The remarkable story, “Image of Blood,” weaves together the various strands that run through the anthology—mysteries of the human heart, of relationships and of God’s presence in the world. At the request of his dying mother, Jordan sets out to determine whether the Shroud of Turin might be the actual cloth that had wrapped the body of Jesus following the crucifixion. His search through the scientific studies for what is real and authentic about the shroud becomes a metaphor for his relationship with his alcoholic mother. The facts he uncovers—the certainties—only lead to deeper questions. What is more important, fact or faith? Can something be at once real and unreal? Ironically, it is the mystery of the shroud rather than the facts that begins to heal the broken relationship. As Jordan says, the shroud “works its magic.”

 

Indeed, mystery and magic fill these stories. They are in the richness of the language, such as the descriptions of the north Florida landscape with Spanish moss hanging from oak branches, forests so thick they block out the light, and the dark, greenish-black water of a slough filled with cypress trees. They are in the remarkable insights into men who are imprisoned—into what makes them want to live and want to die. They are in the deft details that reveal Jordan and the characters with whom he interacts.
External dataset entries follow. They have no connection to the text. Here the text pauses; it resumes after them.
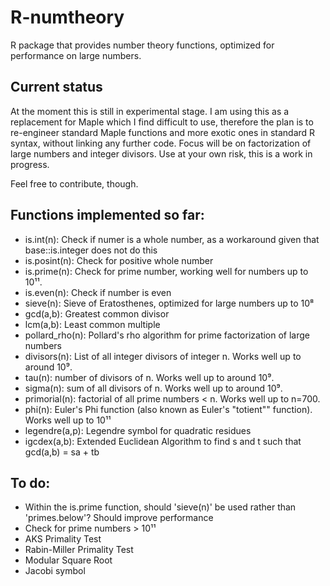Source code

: # R-numtheory
R package that provides number theory functions, optimized for performance on large numbers.
## Current status
At the moment this is still in experimental stage. I am using this as a replacement for Maple which I find difficult to use, therefore the plan is to re-engineer standard Maple functions and more exotic ones in standard R syntax, without linking any further code. Focus will be on factorization of large numbers and integer divisors.
Use at your own risk, this is a work in progress.

Feel free to contribute, though.

## Functions implemented so far:
- is.int(n): Check if numer is a whole number, as a workaround given that base::is.integer does not do this
- is.posint(n): Check for positive whole number
- is.prime(n): Check for prime number, working well for numbers up to 10¹¹.
- is.even(n): Check if number is even
- sieve(n): Sieve of Eratosthenes, optimized for large numbers up to 10⁸
- gcd(a,b): Greatest common divisor
- lcm(a,b): Least common multiple
- pollard_rho(n): Pollard's rho algorithm for prime factorization of large numbers
- divisors(n): List of all integer divisors of integer n. Works well up to around 10⁹.
- tau(n): number of divisors of n. Works well up to around 10⁹.
- sigma(n): sum of all divisors of n. Works well up to around 10⁹.
- primorial(n): factorial of all prime numbers < n. Works well up to n=700.
- phi(n): Euler's Phi function (also known as Euler's "totient"" function). Works well up to 10¹¹
- legendre(a,p): Legendre symbol for quadratic residues
- igcdex(a,b): Extended Euclidean Algorithm to find s and t such that gcd(a,b) = sa + tb

## To do:
- Within the is.prime function, should 'sieve(n)' be used rather than 'primes.below'? Should improve performance
- Check for prime numbers > 10¹¹
- AKS Primality Test
- Rabin-Miller Primality Test
- Modular Square Root
- Jacobi symbol

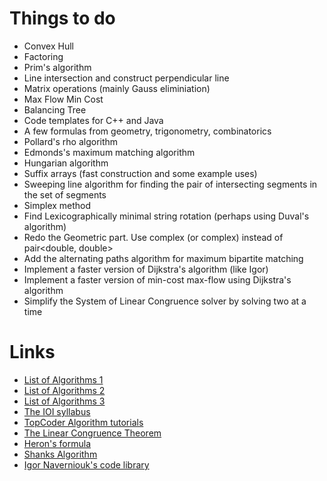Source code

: Things to do
============

* Convex Hull
* Factoring
* Prim's algorithm
* Line intersection and construct perpendicular line
* Matrix operations (mainly Gauss eliminiation)
* Max Flow Min Cost
* Balancing Tree
* Code templates for C++ and Java
* A few formulas from geometry, trigonometry, сombinatorics
* Pollard's rho algorithm
* Edmonds's maximum matching algorithm
* Hungarian algorithm
* Suffix arrays (fast construction and some example uses)
* Sweeping line algorithm for finding the pair of intersecting segments in the set of segments
* Simplex method
* Find Lexicographically minimal string rotation (perhaps using Duval's algorithm)
* Redo the Geometric part. Use complex<double> (or complex<T>) instead of pair<double, double>
* Add the alternating paths algorithm for maximum bipartite matching
* Implement a faster version of Dijkstra's algorithm (like Igor)
* Implement a faster version of min-cost max-flow using Dijkstra's algorithm
* Simplify the System of Linear Congruence solver by solving two at a time

Links
=====

* [List of Algorithms 1](http://translate.google.com/translate?prev=hp&hl=en&js=y&u=http%3A%2F%2Finfoarena.ro%2Ftraining-path&sl=ro&tl=en&history_state0=)
* [List of Algorithms 2](http://translate.googleusercontent.com/translate_c?depth=1&hl=en&prev=hp&rurl=translate.google.com&sl=ro&tl=en&twu=1&u=http://www.scribd.com/doc/58361421/Programming-Camp-Syllabus&usg=ALkJrhhoVa_NFY8wuM547awYV-fnA3Pi8w)
* [List of Algorithms 3](http://translate.google.com/translate?sl=auto&tl=en&js=n&prev=_t&hl=en&ie=UTF-8&eotf=1&u=http%3A%2F%2Fe-maxx.ru%2Falgo%2F&act=url)
* [The IOI syllabus](http://people.ksp.sk/~misof//ioi-syllabus/)
* [TopCoder Algorithm tutorials](http://community.topcoder.com/tc?module=Static&d1=tutorials&d2=lineSweep)
* [The Linear Congruence Theorem](http://en.wikipedia.org/wiki/Linear_congruence_theorem)
* [Heron's formula](http://en.wikipedia.org/wiki/Heron's_formula)
* [Shanks Algorithm](http://en.wikipedia.org/wiki/Tonelli%E2%80%93Shanks_algorithm)
* [Igor Naverniouk's code library](http://shygypsy.com/tools/)
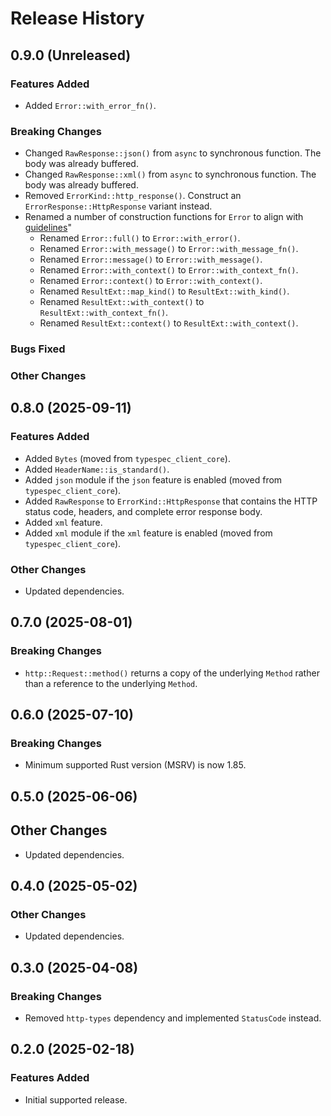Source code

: # Release History

## 0.9.0 (Unreleased)

### Features Added

- Added `Error::with_error_fn()`.

### Breaking Changes

- Changed `RawResponse::json()` from `async` to synchronous function. The body was already buffered.
- Changed `RawResponse::xml()` from `async` to synchronous function. The body was already buffered.
- Removed `ErrorKind::http_response()`. Construct an `ErrorResponse::HttpResponse` variant instead.
- Renamed a number of construction functions for `Error` to align with [guidelines](https://azure.github.io/azure-sdk/rust_introduction.html)"
  - Renamed `Error::full()` to `Error::with_error()`.
  - Renamed `Error::with_message()` to `Error::with_message_fn()`.
  - Renamed `Error::message()` to `Error::with_message()`.
  - Renamed `Error::with_context()` to `Error::with_context_fn()`.
  - Renamed `Error::context()` to `Error::with_context()`.
  - Renamed `ResultExt::map_kind()` to `ResultExt::with_kind()`.
  - Renamed `ResultExt::with_context()` to `ResultExt::with_context_fn()`.
  - Renamed `ResultExt::context()` to `ResultExt::with_context()`.

### Bugs Fixed

### Other Changes

## 0.8.0 (2025-09-11)

### Features Added

- Added `Bytes` (moved from `typespec_client_core`).
- Added `HeaderName::is_standard()`.
- Added `json` module if the `json` feature is enabled (moved from `typespec_client_core`).
- Added `RawResponse` to `ErrorKind::HttpResponse` that contains the HTTP status code, headers, and complete error response body.
- Added `xml` feature.
- Added `xml` module if the `xml` feature is enabled (moved from `typespec_client_core`).

### Other Changes

- Updated dependencies.

## 0.7.0 (2025-08-01)

### Breaking Changes

- `http::Request::method()` returns a copy of the underlying `Method` rather than a reference to the underlying `Method`.

## 0.6.0 (2025-07-10)

### Breaking Changes

- Minimum supported Rust version (MSRV) is now 1.85.

## 0.5.0 (2025-06-06)

## Other Changes

- Updated dependencies.

## 0.4.0 (2025-05-02)

### Other Changes

- Updated dependencies.

## 0.3.0 (2025-04-08)

### Breaking Changes

- Removed `http-types` dependency and implemented `StatusCode` instead.

## 0.2.0 (2025-02-18)

### Features Added

- Initial supported release.

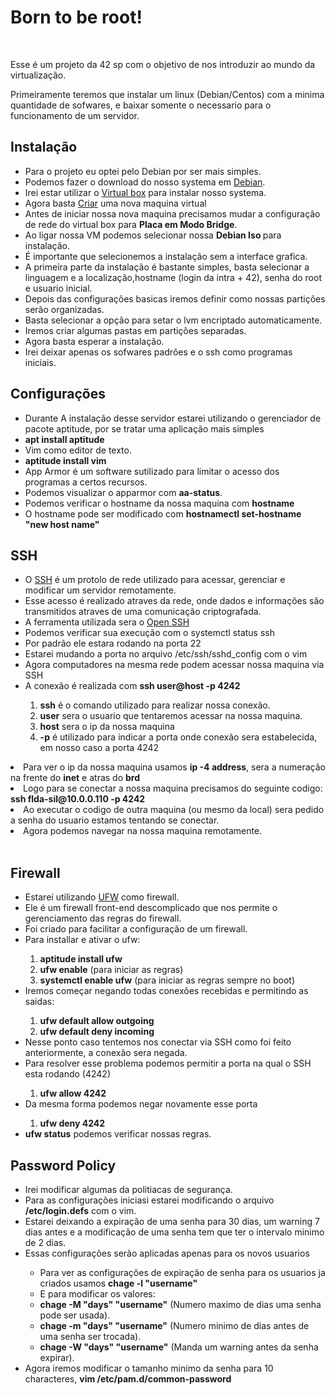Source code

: <h1>Born to be root!</h1>
<br>
<p>Esse é um projeto da 42 sp com o objetivo de nos introduzir ao mundo da virtualização.</p>
<p>Primeiramente teremos que instalar um linux (Debian/Centos) com a minima quantidade de sofwares, e baixar somente o necessario para o funcionamento de um servidor.</p>

<h2>Instalação</h2>
<ul>
    <li>Para o projeto eu optei pelo Debian por ser mais simples.</li>
    <li>Podemos fazer o download do nosso systema em <a target="_blank" href="https://www.debian.org/distrib/netinst">Debian</a>.</li>
    <li>Irei estar utilizar o <a target="_blank" href="https://www.virtualbox.org/">Virtual box</a> para instalar nosso systema.</li>
    <li>Agora basta <a href="https://tecnoblog.net/302459/como-criar-uma-maquina-virtual-virtualbox/" target="_blank" rel="noopener noreferrer">Criar</a> uma nova maquina virtual</li>
    <li>Antes de iniciar nossa nova maquina precisamos mudar a configuração de rede do virtual box para <strong>Placa em Modo Bridge</strong>.</li>
    <img src="conf.png" alt="">
    <li>Ao ligar nossa VM podemos selecionar nossa <strong>Debian Iso </strong> para instalação.</li>
    <li>É importante que selecionemos a instalação sem a interface grafica.</li>
    <li>A primeira parte da instalação é bastante simples, basta selecionar a linguagem e a localização,hostname (login da intra + 42), senha do root e usuario inicial.</li>
    <li>Depois das configurações basicas iremos definir como nossas partições serão organizadas.</li>
    <li>Basta selecionar a opção para setar o lvm encriptado automaticamente.</li>
    <li>Iremos criar algumas pastas em partições separadas.</li>
    <img src="part.png" alt="">
    <li>Agora basta esperar a instalação.</li>
    <li>Irei deixar apenas os sofwares padrões e o ssh como programas iniciais.</li>
    <img src="sof.png" alt="">
</ul>
<h2>Configurações</h2>
<ul>
    <li>Durante A instalação desse servidor estarei utilizando o gerenciador de pacote aptitude, por se tratar uma aplicação mais simples</li>
    <li><strong>apt install aptitude</strong></li>
    <li>Vim como editor de texto.</li>
    <li><strong>aptitude install vim</strong></li>
    <li>App Armor é um software sutilizado para limitar o acesso dos programas a certos recursos.</li>
    <li>Podemos visualizar o apparmor com <strong>aa-status</strong>.</li>
    <li>Podemos verificar o hostname da nossa maquina com <strong>hostname</strong></li>
    <li>O hostname pode ser modificado com <strong>hostnamectl set-hostname "new host name"</strong></li>
</ul>

<h2>SSH</h2>
<ul>
    <li>O <a href="https://www.weblink.com.br/blog/tecnologia/acesso-ssh-o-que-e/" target="_blank" rel="noopener noreferrer">SSH</a> é um protolo de rede utilizado para acessar, gerenciar e modificar um servidor remotamente. </li>
    <li>Esse acesso é realizado atraves da rede, onde dados e informações são transmitidos atraves de uma comunicação criptografada.</li>
    <li>A ferramenta utilizada sera o <a href="https://www.cyberciti.biz/faq/ubuntu-linux-install-openssh-server/" target="_blank" rel="noopener noreferrer"> Open SSH</a></li>
    <li>Podemos verificar sua execução com o systemctl status ssh</li>
    <li>Por padrão ele estara rodando na porta 22</li>
    <li>Estarei mudando a porta no arquivo /etc/ssh/sshd_config com o vim</li>
    <img src="port.png" alt="">
    <li>Agora computadores na mesma rede podem acessar nossa maquina via SSH</li>
    <li>A conexão é realizada com <strong>ssh user@host -p 4242</strong></li>
    <ol type="1">
        <li><strong>ssh</strong> é o comando utilizado para realizar nossa conexão.</li>
        <li><strong>user</strong> sera o usuario que tentaremos acessar na nossa maquina.</li>
        <li><strong>host</strong> sera o ip da nossa maquina</li>
        <li><strong>-p</strong> é utilizado para indicar a porta onde conexão sera estabelecida, em nosso caso a porta 4242</li>
    </ol>
</ul>
<li>Para ver o ip da nossa maquina usamos <strong>ip -4 address</strong>, sera a numeração na frente do <strong>inet</strong> e atras do <strong>brd</strong></li>
<img src="ip.png" alt="">
<li>Logo para se conectar a nossa maquina precisamos do seguinte codigo: <strong>ssh flda-sil@10.0.0.110 -p 4242</strong></li>
<li>Ao executar o codigo de outra maquina (ou mesmo da local) sera pedido a senha do usuario estamos tentando se conectar.</li>
<img src="co.gif" alt="">
<li>Agora podemos navegar na nossa maquina remotamente.</li>
<br>
<h2>Firewall</h2>
<ul>
    <li>Estarei utilizando <a href="https://www.linode.com/docs/guides/configure-firewall-with-ufw/" target="_blank" rel="noopener noreferrer">UFW</a> como firewall.</li>
    <li>Ele é um firewall front-end descomplicado que nos permite o gerenciamento das regras do firewall.</li>
    <li>Foi criado para facilitar a configuração de um firewall.</li>
    <li>Para installar e ativar o ufw:</li>
    <ol type="1">
        <li><strong>aptitude install ufw</strong></li>
        <li><strong>ufw enable</strong> (para iniciar as regras)</li>
        <li><strong>systemctl enable ufw</strong> (para iniciar as regras sempre no boot)</li>
    </ol>
    <li>Iremos começar negando todas conexões recebidas e permitindo as saidas:</li>
    <ol type="1">
        <li><strong>ufw default allow outgoing</strong></li>
        <li><strong>ufw default deny incoming</strong></li>
    </ol>
    <li>Nesse ponto caso tentemos nos conectar via SSH como foi feito anteriormente, a conexão sera negada.</li>
    <li>Para resolver esse problema podemos permitir a porta na qual o SSH esta rodando (4242)</li>
    <ol type="1">
        <li><strong>ufw allow 4242</strong></li>
    </ol>
    <li>Da mesma forma podemos negar novamente esse porta</li>
    <ol type="1">
        <li><strong>ufw deny 4242</strong></li>
    </ol>
    <li><strong>ufw status</strong> podemos verificar nossas regras.</li>
</ul>

<h2>Password Policy</h2>
<ul>
    <li>Irei modificar algumas da politiacas de segurança.</li>
    <li>Para as configurações iniciasi estarei modificando o arquivo <strong>/etc/login.defs</strong> com o vim.</li>
    <li>Estarei deixando a expiração de uma senha para 30 dias, um warning 7 dias antes e a modificação de uma senha tem que ter o intervalo minimo de 2 dias.</li>
    <img src="pass_ex.png" alt="">
    <li>Essas configurações serão aplicadas apenas para os novos usuarios</li>
    <ul>
        <li>Para ver as configurações de expiração de senha para os usuarios ja criados usamos <strong>chage -l "username"</strong></li>
        <img src="user_pass.png" alt="">
        <li>E para modificar os valores:</li>
        <li><strong>chage -M "days" "username"</strong> (Numero maximo de dias uma senha pode ser usada).</li>
        <li><strong>chage -m "days" "username"</strong> (Numero minimo de dias antes de uma senha ser trocada).</li>
        <li><strong>chage -W "days" "username"</strong> (Manda um warning antes da senha expirar).</li>
    </ul>
    <li>Agora iremos modificar o tamanho minimo da senha para 10 characteres, <strong>vim /etc/pam.d/common-password</strong></li>
    <img src="pass_minlen.png" alt="">
</ul>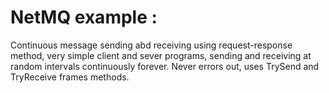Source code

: # NetMQ example :
Continuous message sending abd receiving using request-response method, very simple client and sever programs, sending and receiving at random intervals continuously forever. Never errors out, uses TrySend and TryReceive frames methods.
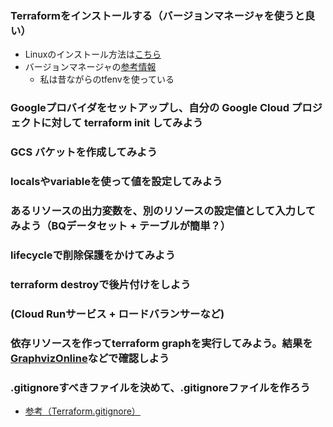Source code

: 
### Terraformをインストールする（バージョンマネージャを使うと良い）

- Linuxのインストール方法は[こちら](https://developer.hashicorp.com/terraform/tutorials/aws-get-started/install-cli#install-terraform)
- バージョンマネージャの[参考情報](https://zenn.dev/terraform_jp/articles/2024-08-22_terraform_version_manager)
  - 私は昔ながらのtfenvを使っている



### Googleプロバイダをセットアップし、自分の Google Cloud プロジェクトに対して terraform init してみよう

### GCS バケットを作成してみよう

### localsやvariableを使って値を設定してみよう

### あるリソースの出力変数を、別のリソースの設定値として入力してみよう（BQデータセット + テーブルが簡単？）

### lifecycleで削除保護をかけてみよう

### terraform destroyで後片付けをしよう

### (Cloud Runサービス + ロードバランサーなど)

### 依存リソースを作ってterraform graphを実行してみよう。結果を[GraphvizOnline](https://dreampuf.github.io/GraphvizOnline/)などで確認しよう

### .gitignoreすべきファイルを決めて、.gitignoreファイルを作ろう

- [参考（Terraform.gitignore）](https://github.com/github/gitignore/blob/main/Terraform.gitignore)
He can spot a murderer by instinct, he says, “by the pale green teardrop tattoos at the corners of his vacant eyes.”

 

And mystery and magic are in the journey that we take with John Jordan into the unseen wonders permeating all of life, beyond the facts and the data and what we might imagine is the extent of reality. The idea that God’s grace might illuminate even the darkest, most violent and disjointed places may be startling, even unsettling, but it is also comforting. That is what the best stories do: they startle and unsettle us and, in the process, expand our view of reality. Most of all, they touch us, perhaps with God’s grace.

 

Margaret Coel
Boulder, Colorado
July 2006

 
Flesh and Blood
 

I was leaving Potter Correctional Institution following an unusual day when the call came. The day was unusual because it was good, and good days at PCI were about as rare as innocent men.

 

Anna Rodden,
the
one, and the one that got away, was next to me as we headed toward the parking lot on the other side of the chain link fence and razor wire, and though we would part ways when we reached our vehicles, I had no reason to believe that I wouldn’t have as good a night as day.